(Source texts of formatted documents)

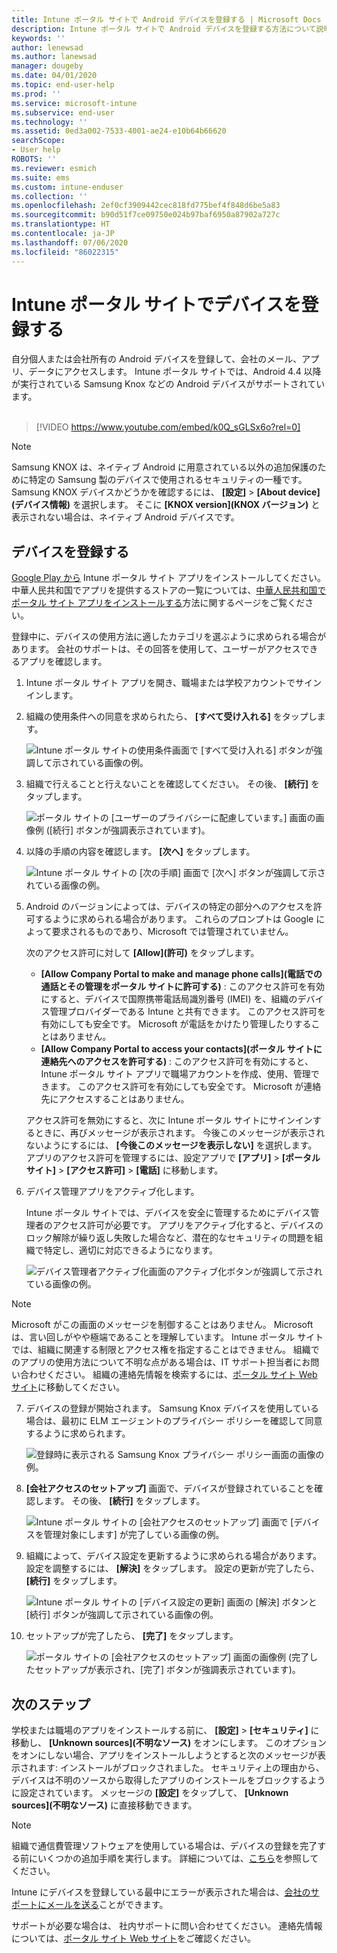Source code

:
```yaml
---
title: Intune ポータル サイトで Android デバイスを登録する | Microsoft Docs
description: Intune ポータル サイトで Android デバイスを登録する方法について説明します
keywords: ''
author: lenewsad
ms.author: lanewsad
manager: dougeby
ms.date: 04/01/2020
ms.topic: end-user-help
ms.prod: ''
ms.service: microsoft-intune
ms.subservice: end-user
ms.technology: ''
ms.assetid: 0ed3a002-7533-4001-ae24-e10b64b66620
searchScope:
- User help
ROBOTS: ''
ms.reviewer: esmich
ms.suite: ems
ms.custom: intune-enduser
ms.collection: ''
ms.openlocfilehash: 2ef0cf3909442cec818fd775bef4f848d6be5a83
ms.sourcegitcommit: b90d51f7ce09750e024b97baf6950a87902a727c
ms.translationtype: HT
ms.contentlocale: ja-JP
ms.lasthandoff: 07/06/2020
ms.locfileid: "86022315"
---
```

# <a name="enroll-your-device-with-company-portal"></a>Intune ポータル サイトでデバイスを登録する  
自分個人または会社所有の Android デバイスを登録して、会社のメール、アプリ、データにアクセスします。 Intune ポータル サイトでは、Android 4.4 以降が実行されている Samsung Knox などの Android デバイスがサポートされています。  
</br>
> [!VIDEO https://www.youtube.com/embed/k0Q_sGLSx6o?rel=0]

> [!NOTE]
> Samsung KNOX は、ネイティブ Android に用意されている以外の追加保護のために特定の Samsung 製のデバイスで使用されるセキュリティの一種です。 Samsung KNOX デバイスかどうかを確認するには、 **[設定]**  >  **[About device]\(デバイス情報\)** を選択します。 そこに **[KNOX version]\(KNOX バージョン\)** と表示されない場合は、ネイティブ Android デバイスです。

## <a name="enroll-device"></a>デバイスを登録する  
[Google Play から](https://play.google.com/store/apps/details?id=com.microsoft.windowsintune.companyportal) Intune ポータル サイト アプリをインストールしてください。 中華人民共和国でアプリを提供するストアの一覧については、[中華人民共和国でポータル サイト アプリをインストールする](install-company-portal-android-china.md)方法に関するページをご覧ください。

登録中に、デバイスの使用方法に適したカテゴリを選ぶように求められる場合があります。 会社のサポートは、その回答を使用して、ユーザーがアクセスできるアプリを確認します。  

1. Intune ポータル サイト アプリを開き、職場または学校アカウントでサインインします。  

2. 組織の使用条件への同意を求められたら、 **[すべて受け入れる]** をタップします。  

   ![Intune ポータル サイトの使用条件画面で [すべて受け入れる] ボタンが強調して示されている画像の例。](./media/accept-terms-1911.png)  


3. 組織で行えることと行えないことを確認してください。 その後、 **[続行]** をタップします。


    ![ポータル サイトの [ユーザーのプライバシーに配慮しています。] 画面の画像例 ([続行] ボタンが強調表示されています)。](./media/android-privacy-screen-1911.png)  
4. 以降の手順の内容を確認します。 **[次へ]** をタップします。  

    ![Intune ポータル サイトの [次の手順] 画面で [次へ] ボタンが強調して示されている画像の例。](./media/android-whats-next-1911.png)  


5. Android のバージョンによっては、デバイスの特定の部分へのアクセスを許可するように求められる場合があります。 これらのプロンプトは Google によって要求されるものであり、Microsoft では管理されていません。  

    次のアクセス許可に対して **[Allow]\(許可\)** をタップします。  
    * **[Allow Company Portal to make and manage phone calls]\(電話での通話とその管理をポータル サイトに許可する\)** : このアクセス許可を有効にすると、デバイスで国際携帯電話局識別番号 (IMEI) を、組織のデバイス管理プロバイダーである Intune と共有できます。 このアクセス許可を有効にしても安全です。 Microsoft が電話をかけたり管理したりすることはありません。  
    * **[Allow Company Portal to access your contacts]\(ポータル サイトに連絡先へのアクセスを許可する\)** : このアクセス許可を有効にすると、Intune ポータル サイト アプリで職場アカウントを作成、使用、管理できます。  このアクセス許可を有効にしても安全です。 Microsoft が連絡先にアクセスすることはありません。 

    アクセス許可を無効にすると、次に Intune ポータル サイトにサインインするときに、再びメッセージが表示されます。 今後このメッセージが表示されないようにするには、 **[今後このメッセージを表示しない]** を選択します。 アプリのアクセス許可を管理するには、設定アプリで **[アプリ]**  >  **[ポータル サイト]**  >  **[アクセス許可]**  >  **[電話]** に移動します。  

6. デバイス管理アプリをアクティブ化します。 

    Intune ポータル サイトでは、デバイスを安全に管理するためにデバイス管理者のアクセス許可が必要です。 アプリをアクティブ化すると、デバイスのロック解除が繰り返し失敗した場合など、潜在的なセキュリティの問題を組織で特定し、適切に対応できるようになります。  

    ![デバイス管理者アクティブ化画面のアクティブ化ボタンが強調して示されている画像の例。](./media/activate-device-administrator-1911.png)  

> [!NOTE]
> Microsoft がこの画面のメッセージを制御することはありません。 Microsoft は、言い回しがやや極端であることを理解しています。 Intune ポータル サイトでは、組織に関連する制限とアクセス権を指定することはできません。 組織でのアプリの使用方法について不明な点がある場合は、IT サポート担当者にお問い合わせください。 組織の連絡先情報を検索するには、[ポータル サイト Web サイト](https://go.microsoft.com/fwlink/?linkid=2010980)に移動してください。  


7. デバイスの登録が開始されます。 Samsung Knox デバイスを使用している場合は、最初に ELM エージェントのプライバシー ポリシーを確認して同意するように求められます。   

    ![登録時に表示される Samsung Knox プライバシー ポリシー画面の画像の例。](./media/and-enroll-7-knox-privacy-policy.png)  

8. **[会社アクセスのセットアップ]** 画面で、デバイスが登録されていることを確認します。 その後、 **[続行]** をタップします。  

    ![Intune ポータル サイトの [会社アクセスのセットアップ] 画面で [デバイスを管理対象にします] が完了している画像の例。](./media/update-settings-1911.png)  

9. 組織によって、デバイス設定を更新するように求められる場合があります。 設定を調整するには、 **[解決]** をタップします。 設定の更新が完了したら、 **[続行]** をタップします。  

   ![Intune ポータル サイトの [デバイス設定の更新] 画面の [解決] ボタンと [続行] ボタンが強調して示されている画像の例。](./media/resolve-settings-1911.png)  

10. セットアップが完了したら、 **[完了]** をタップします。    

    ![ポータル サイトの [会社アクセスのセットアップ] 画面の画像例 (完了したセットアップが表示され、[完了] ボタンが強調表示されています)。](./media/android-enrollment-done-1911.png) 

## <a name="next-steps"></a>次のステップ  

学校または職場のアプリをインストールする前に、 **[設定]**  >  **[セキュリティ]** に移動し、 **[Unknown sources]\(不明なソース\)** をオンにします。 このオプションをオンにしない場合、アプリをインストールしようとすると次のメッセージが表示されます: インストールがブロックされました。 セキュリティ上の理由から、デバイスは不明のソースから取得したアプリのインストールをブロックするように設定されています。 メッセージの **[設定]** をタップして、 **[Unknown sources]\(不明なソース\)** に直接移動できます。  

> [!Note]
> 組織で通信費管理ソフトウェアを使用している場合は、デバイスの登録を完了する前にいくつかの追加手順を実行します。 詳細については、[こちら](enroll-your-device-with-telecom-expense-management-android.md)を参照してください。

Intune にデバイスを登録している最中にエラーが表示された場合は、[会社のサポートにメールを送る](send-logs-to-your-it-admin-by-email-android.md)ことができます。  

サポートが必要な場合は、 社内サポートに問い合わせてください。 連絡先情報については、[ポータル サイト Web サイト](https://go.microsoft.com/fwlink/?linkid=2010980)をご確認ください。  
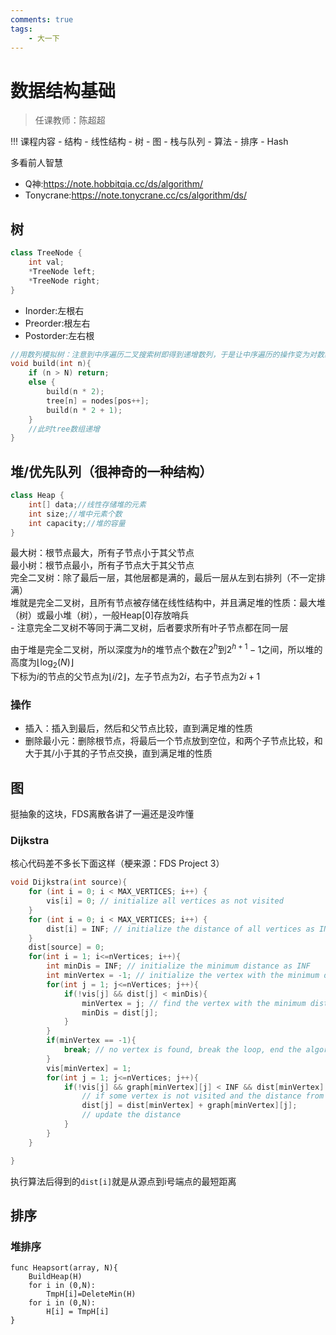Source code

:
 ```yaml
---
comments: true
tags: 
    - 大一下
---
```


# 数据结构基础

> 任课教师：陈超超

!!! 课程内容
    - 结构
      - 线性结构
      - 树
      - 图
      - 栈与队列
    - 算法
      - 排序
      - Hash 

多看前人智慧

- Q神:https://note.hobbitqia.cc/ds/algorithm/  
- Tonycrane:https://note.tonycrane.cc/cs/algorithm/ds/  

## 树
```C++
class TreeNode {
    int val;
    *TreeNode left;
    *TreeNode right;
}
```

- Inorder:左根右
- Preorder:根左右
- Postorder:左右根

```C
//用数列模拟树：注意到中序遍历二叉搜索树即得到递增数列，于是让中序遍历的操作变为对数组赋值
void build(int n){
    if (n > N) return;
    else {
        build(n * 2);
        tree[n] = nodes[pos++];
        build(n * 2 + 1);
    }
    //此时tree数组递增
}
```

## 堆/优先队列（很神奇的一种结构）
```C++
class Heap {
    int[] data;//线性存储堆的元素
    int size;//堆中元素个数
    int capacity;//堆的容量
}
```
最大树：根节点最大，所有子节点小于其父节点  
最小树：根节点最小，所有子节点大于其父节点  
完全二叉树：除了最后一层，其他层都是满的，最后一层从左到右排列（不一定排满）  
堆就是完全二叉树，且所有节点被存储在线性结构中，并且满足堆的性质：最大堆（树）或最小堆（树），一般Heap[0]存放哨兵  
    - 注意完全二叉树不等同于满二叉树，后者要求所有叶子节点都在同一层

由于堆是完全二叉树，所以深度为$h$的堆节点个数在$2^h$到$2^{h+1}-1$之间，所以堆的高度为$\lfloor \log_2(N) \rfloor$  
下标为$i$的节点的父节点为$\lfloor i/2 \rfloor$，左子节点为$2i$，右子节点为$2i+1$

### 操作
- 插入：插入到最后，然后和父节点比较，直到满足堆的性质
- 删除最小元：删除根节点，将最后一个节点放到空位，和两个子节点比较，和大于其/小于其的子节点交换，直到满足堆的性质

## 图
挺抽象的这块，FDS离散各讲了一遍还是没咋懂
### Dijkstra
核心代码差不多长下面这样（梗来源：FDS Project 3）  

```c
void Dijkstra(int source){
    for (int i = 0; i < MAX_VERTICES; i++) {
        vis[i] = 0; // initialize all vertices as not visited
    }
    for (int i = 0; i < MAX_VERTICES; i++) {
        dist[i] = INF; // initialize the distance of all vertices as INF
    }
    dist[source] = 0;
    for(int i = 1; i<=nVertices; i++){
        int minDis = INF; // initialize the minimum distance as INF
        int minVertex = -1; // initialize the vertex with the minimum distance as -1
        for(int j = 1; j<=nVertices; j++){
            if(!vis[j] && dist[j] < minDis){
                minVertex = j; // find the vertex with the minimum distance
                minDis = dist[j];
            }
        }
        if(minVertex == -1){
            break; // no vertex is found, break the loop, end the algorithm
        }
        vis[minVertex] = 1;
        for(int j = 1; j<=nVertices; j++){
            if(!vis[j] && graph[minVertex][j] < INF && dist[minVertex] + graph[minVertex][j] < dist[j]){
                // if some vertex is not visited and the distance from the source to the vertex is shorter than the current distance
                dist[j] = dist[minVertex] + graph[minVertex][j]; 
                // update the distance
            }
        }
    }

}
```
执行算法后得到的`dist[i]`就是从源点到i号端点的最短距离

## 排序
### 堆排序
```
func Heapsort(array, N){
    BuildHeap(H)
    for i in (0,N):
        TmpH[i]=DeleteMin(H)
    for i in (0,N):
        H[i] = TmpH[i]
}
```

Exercise instructions:
Please copy, exactly and with nothing else, the lines above beginning at the line that has "次のアクセス許可に対して **[Allow]\(許可\)** をタップします。" and ending with the line that has "このアクセス許可を有効にしても安全です。 Microsoft が連絡先にアクセスすることはありません。".

Answer for this exercise:
    次のアクセス許可に対して **[Allow]\(許可\)** をタップします。  
    * **[Allow Company Portal to make and manage phone calls]\(電話での通話とその管理をポータル サイトに許可する\)** : このアクセス許可を有効にすると、デバイスで国際携帯電話局識別番号 (IMEI) を、組織のデバイス管理プロバイダーである Intune と共有できます。 このアクセス許可を有効にしても安全です。 Microsoft が電話をかけたり管理したりすることはありません。  
    * **[Allow Company Portal to access your contacts]\(ポータル サイトに連絡先へのアクセスを許可する\)** : このアクセス許可を有効にすると、Intune ポータル サイト アプリで職場アカウントを作成、使用、管理できます。  このアクセス許可を有効にしても安全です。 Microsoft が連絡先にアクセスすることはありません。 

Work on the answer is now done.